Dog breeding as we know it today only began about 200 years ago, so it’s a relatively recent invention — and this study reveals that even selective breeding cannot fully produce dogs with certain definite traits.

“Behavior is complicated,” Dr. Karlsson told NBC News. “It involves dozens if not hundreds of changes in different genes. It involves the environment. The idea that you could create behavior and select it in breeds in just 150 years just didn’t make any sense. We knew it had to be a lot older than that.” 


“Genetics matter, but genetics are a nudge in a given direction. They’re not a destiny,” Evan MacLean, the director of the Arizona Canine Cognition Center at the University of Arizona, told NPR. “We’ve known that for a long time in human studies, and this paper really suggests that the same is true for dogs.”
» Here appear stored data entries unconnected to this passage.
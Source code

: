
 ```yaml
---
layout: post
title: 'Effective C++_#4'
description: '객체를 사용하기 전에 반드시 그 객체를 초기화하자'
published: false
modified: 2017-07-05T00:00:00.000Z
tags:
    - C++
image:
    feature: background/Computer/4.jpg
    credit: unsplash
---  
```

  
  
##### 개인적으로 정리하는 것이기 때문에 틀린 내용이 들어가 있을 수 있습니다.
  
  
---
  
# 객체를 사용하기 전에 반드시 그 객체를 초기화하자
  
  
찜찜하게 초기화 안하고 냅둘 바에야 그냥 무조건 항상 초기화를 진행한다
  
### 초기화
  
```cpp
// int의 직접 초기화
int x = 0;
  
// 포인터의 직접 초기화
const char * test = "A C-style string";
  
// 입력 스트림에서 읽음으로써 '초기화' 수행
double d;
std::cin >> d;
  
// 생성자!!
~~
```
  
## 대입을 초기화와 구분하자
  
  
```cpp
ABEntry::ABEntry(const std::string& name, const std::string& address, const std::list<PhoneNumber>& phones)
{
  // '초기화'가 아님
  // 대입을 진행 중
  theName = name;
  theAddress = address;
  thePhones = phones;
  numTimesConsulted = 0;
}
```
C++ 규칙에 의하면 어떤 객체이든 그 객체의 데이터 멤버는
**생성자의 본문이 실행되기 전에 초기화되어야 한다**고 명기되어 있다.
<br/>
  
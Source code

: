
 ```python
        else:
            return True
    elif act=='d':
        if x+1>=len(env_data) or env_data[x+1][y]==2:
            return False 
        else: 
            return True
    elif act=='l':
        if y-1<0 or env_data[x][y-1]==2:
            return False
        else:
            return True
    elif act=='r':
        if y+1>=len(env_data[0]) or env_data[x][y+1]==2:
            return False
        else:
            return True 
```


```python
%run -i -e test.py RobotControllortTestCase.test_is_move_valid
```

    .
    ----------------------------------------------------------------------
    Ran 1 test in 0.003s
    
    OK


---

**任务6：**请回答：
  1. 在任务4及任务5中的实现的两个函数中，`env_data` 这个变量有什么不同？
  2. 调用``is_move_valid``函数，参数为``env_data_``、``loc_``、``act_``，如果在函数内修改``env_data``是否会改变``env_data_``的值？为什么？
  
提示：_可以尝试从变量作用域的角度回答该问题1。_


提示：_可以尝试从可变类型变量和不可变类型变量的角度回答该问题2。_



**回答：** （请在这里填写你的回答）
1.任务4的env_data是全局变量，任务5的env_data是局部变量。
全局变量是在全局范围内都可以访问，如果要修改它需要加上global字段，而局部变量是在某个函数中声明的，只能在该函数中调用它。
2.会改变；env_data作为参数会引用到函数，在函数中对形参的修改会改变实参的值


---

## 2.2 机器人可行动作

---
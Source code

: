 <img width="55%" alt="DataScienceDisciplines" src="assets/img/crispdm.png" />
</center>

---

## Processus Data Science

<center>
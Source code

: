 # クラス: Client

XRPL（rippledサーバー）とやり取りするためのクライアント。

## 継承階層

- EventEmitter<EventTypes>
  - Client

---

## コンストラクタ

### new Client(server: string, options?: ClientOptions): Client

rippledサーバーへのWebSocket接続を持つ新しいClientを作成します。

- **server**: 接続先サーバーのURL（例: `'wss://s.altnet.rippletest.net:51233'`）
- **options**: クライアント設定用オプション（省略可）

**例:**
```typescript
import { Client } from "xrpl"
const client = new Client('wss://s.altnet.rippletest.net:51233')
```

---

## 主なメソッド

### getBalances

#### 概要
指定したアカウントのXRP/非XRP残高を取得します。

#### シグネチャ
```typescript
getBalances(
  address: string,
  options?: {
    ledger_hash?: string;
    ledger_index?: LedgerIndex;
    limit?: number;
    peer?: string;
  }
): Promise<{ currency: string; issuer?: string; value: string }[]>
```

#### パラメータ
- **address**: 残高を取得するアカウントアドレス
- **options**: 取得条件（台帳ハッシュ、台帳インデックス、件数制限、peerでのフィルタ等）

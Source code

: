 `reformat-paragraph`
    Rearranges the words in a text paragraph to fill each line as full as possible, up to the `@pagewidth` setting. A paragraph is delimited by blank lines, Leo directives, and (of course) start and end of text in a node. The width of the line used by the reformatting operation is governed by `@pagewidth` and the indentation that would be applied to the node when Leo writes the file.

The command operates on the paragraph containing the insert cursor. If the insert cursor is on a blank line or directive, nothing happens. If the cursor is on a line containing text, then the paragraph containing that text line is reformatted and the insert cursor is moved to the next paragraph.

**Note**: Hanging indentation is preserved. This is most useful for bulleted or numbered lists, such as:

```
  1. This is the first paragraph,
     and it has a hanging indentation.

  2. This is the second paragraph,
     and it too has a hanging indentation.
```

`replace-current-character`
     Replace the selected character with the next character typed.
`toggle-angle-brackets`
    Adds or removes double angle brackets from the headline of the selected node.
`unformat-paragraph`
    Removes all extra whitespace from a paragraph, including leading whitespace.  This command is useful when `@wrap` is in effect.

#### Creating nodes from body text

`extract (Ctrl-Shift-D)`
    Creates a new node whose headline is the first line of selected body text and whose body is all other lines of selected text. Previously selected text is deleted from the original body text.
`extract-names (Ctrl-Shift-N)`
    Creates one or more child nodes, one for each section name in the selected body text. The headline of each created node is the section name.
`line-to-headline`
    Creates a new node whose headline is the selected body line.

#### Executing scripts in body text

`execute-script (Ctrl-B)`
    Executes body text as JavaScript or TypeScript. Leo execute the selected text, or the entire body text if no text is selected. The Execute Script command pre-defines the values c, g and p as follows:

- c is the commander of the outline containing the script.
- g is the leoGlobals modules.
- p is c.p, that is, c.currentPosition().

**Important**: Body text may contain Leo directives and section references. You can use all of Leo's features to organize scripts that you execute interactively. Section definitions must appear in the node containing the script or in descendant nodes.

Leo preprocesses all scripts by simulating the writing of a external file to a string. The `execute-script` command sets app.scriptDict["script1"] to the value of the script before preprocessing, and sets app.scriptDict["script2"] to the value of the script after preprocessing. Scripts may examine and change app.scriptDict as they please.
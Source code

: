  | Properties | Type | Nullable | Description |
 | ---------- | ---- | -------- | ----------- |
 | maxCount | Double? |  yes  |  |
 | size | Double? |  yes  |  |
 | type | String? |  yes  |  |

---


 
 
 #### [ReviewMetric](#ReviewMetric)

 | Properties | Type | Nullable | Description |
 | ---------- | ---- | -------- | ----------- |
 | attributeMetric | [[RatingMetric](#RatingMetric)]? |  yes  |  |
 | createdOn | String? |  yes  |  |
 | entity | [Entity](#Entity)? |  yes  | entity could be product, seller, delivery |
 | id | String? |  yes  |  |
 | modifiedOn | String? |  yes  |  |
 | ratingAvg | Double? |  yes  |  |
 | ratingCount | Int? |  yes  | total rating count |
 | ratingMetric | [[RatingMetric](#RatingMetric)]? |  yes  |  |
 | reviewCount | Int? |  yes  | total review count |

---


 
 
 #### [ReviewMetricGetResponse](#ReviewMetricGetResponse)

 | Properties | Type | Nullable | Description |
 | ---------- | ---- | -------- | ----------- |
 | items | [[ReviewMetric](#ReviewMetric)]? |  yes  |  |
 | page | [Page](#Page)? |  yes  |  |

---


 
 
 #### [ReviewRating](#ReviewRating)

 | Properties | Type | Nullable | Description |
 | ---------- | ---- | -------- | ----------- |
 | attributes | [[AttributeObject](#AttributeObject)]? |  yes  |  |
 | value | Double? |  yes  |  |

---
The study means good news for dogs that have been unfairly judged based on their breed. According to Science, the study found that pit bulls were found to not be more aggressive than other dogs.

“The behavior of these animals is shaped by their environment, not their breed,” Karlsson said.

“It’s a major advance in how we think about dog behavior,” says Elaine Ostrander, an expert in canine genetics at the U.S. National Human Genome Research Institute. “No breed owns any particular trait.”

This study confirms what many dog lovers already knew: that it’s not about a dog’s breed, but how they’re treated and raised.

Hopefully, this research will inspire more people to open their hearts to unfairly-maligned dog breeds, and to adopt dogs from shelters rather than buying from breeders.